While it never made the Nielsen Top 30, the ratings were sufficient to keep it on the air for four seasons. In 1954, Billboard magazine voted it the second best filmed network television drama series.

Blake Edwards was among the writers and directors who contributed to the series, making his debut as a director on the program in 1952.

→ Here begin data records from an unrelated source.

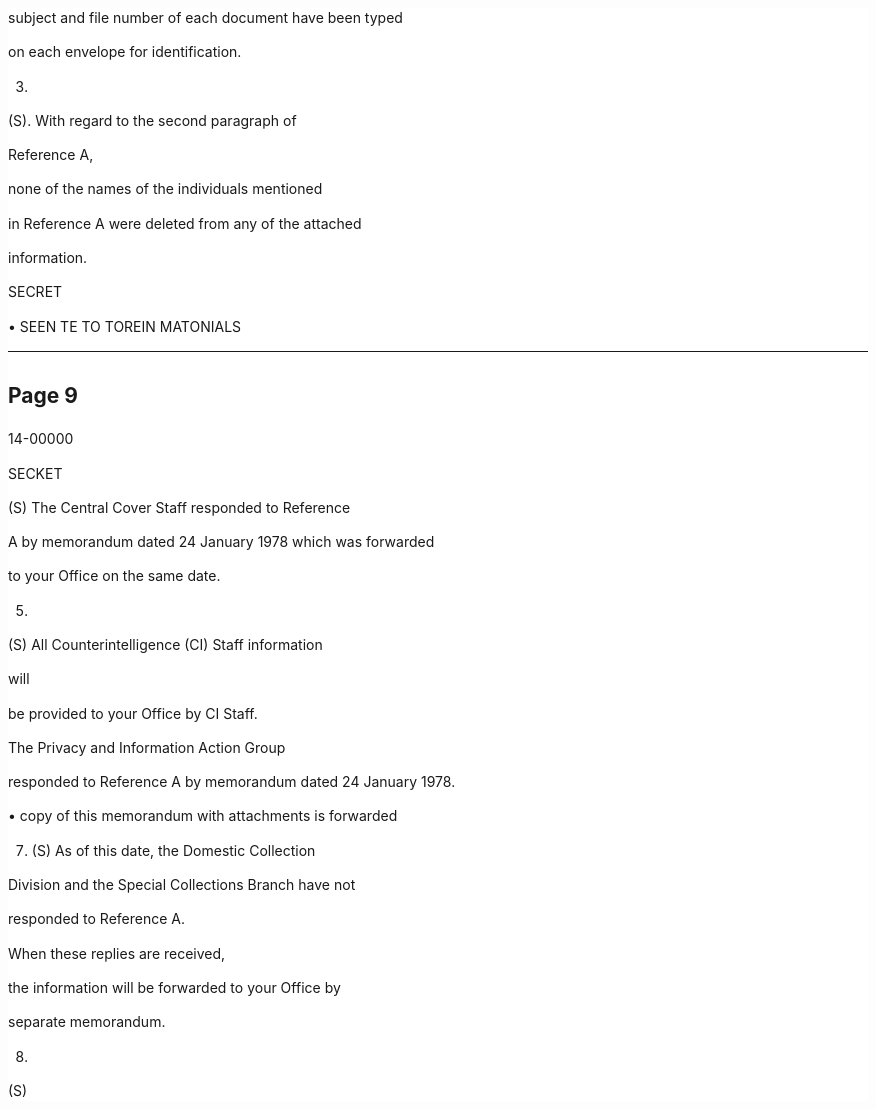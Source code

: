 subject and file number of each document have been typed

on each envelope for identification.

3.

(S). With regard to the second paragraph of

Reference A,

none of the names of the individuals mentioned

in Reference A were deleted from any of the attached

information.

SECRET

• SEEN TE TO TOREIN MATONIALS

---

## Page 9

14-00000

SECKET

(S) The Central Cover Staff responded to Reference

A by memorandum dated 24 January 1978 which was forwarded

to your Office on the same date.

5.

(S) All Counterintelligence (CI) Staff information

will

be provided to your Office by CI Staff.

The Privacy and Information Action Group

responded to Reference A by memorandum dated 24 January 1978.

• copy of this memorandum with attachments is forwarded

7. (S) As of this date, the Domestic Collection

Division and the Special Collections Branch have not

responded to Reference A.

When these replies are received,

the information will be forwarded to your Office by

separate memorandum.

8.

(S)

The pilot for Meet McGraw, starring Frank Lovejoy, aired here (under that title, February 25, 1954), as did another episode in which Lovejoy recreated his role of Chicago newspaper reporter Randy Stone, from the radio drama Nightbeat (titled "Search in the Night", November 5, 1953).

===Directors===

Directors who worked on the show include
- Roy Kellino in 41 episodes (1953–1956)
- Robert Florey in 31 episodes (1952–1956)
- Richard Kinon in 7 episodes (1956)
- Robert Aldrich in 5 episodes (1953–1954)
- Blake Edwards in 5 episodes (1953–1954)
- Frank McDonald in 3 episodes (1954)
- Laslo Benedek in 3 episodes (1956)
- William Asher in 2 episodes (1954)
- William A. Seiter in 2 episodes (1955–1956)

===Writers===

Writers who worked on the show include:
- Gwen Bagni in 15 episodes (1952–1954)
- John Bagni in 13 episodes (1952–1954)
- Richard Carr in 13 episodes (1954–1956)
- Frederick Brady in 9 episodes (1954–1956)
- Blake Edwards in 7 episodes (1952–1954)
- Seeleg Lester in 5 episodes (1953–1954)
- Merwin Gerard in 4 episodes (1953)
- Frederick J. Lipp in 4 episodes (1954–1955)
- Larry Marcus in 3 episodes (1952–1954)
- Milton Merlin in 3 episodes (1952–1953)
- Marc Brandell in 3 episodes (1954–1956)
- László Görög in 3 episodes (1955–1956)
- James Bloodworth in 3 episodes (1956)
- Amory Hare in 2 episodes (1953)
- Octavus Roy Cohen in 2 episodes (1954–1955)
- Milton Geiger in 2 episodes (1954–1955)
- Thelma Robinson in 2 episodes (1954)
- Oscar Millard in 2 episodes (1955–1956)
- Willard Wiener in 2 episodes (1955)
- Robert Eggenweiler in 2 episodes (1956)
- Ida Lupino in 2 episodes (1956)
- Roland Winters in 2 episodes (1956)

==Syndication==
Official Films syndicated reruns of Four Star Playhouse under the title Star Performance. In 1956 it was named the best syndicated dramatic show in Billboard's Fourth Annual Program and Talent Awards. Powell was named the best dramatic performer in the competition, and Niven took second place in that category.